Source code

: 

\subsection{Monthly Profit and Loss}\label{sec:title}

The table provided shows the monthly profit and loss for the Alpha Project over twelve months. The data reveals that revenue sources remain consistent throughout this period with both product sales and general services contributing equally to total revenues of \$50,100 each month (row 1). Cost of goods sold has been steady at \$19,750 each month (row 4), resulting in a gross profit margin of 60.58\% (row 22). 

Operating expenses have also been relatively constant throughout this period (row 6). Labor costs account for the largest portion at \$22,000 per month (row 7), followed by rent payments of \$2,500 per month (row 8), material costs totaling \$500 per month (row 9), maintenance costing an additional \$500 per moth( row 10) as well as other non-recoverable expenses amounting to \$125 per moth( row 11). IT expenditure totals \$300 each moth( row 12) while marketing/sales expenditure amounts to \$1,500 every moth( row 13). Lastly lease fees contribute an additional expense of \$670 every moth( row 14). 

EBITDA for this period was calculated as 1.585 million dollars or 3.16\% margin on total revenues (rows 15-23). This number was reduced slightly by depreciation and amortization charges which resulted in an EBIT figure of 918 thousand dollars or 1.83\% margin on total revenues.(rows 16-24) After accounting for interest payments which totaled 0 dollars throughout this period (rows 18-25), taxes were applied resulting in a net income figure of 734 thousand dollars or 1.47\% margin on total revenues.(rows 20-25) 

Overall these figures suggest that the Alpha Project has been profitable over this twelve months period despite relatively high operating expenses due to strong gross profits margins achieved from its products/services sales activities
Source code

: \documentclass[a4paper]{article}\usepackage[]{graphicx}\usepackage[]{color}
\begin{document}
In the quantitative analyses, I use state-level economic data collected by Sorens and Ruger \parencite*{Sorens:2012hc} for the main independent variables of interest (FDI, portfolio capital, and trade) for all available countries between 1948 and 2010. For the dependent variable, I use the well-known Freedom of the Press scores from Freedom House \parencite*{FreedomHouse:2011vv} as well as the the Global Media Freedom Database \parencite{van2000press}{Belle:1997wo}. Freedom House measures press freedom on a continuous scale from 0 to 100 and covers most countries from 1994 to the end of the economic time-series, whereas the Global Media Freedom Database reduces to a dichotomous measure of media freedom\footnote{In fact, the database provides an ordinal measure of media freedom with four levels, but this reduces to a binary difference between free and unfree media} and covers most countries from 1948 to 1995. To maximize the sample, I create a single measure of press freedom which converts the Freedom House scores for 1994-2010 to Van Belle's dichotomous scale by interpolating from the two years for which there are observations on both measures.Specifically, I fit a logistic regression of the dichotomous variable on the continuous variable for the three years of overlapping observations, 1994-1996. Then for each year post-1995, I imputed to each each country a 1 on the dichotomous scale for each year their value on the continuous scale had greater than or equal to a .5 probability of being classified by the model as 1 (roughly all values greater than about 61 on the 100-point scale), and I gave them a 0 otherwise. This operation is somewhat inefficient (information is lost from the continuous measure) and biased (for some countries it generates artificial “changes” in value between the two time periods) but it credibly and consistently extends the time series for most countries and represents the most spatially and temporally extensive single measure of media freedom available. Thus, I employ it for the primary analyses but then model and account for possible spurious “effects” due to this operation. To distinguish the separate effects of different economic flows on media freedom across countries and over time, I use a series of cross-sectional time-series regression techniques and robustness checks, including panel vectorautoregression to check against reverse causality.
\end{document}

▶ **To do**: Every line above in which the word "services" is present must be copied into the answer.

▶ **Output below**:
The table provided shows the monthly profit and loss for the Alpha Project over twelve months. The data reveals that revenue sources remain consistent throughout this period with both product sales and general services contributing equally to total revenues of \$50,100 each month (row 1). Cost of goods sold has been steady at \$19,750 each month (row 4), resulting in a gross profit margin of 60.58\% (row 22). 
Overall these figures suggest that the Alpha Project has been profitable over this twelve months period despite relatively high operating expenses due to strong gross profits margins achieved from its products/services sales activities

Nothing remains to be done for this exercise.